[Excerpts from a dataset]
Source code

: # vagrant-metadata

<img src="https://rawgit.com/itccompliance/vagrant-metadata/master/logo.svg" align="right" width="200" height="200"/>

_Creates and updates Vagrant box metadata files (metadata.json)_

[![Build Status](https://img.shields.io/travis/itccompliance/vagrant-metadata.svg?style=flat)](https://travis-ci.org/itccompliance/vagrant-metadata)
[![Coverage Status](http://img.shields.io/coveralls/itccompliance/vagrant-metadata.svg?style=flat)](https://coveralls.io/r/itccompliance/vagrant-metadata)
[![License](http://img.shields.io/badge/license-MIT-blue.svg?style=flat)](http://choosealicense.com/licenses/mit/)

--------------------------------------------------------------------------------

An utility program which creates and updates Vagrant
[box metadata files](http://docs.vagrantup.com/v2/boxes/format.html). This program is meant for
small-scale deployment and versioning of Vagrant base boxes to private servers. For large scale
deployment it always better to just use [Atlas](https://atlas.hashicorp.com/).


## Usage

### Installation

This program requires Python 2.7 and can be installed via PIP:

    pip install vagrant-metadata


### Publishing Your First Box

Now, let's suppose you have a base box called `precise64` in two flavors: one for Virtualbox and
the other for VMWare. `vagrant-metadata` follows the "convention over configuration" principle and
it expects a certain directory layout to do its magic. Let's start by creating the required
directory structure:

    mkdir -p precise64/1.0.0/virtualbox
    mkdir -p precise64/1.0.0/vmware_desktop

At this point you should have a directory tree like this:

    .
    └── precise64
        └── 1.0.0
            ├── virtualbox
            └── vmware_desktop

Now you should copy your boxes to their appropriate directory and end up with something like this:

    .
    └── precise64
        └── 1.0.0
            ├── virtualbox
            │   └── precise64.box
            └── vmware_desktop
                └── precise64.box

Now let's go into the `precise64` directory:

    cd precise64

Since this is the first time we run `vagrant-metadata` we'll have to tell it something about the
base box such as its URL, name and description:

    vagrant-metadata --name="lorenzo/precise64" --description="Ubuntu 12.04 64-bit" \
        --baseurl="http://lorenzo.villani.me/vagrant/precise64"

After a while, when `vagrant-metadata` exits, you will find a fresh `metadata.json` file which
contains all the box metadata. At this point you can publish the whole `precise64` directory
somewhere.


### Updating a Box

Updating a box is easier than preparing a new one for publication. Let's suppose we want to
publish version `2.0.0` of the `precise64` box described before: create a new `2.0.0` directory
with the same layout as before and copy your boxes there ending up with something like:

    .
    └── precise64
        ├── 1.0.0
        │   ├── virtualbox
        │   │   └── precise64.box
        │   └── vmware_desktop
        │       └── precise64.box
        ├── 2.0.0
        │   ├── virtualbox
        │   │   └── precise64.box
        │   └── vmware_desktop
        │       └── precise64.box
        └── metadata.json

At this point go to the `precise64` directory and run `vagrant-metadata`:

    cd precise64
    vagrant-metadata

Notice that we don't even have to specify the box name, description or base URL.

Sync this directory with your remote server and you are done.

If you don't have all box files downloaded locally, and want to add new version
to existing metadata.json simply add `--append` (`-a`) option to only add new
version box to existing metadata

* About this exercise *
Set down verbatim only the lines between the start of the data above and the line with "small-scale deployment and", both boundaries included.

* Response to this exercise *
Source code

: # vagrant-metadata

<img src="https://rawgit.com/itccompliance/vagrant-metadata/master/logo.svg" align="right" width="200" height="200"/>

_Creates and updates Vagrant box metadata files (metadata.json)_

[![Build Status](https://img.shields.io/travis/itccompliance/vagrant-metadata.svg?style=flat)](https://travis-ci.org/itccompliance/vagrant-metadata)
[![Coverage Status](http://img.shields.io/coveralls/itccompliance/vagrant-metadata.svg?style=flat)](https://coveralls.io/r/itccompliance/vagrant-metadata)
[![License](http://img.shields.io/badge/license-MIT-blue.svg?style=flat)](http://choosealicense.com/licenses/mit/)

--------------------------------------------------------------------------------

An utility program which creates and updates Vagrant
[box metadata files](http://docs.vagrantup.com/v2/boxes/format.html). This program is meant for
small-scale deployment and versioning of Vagrant base boxes to private servers. For large scale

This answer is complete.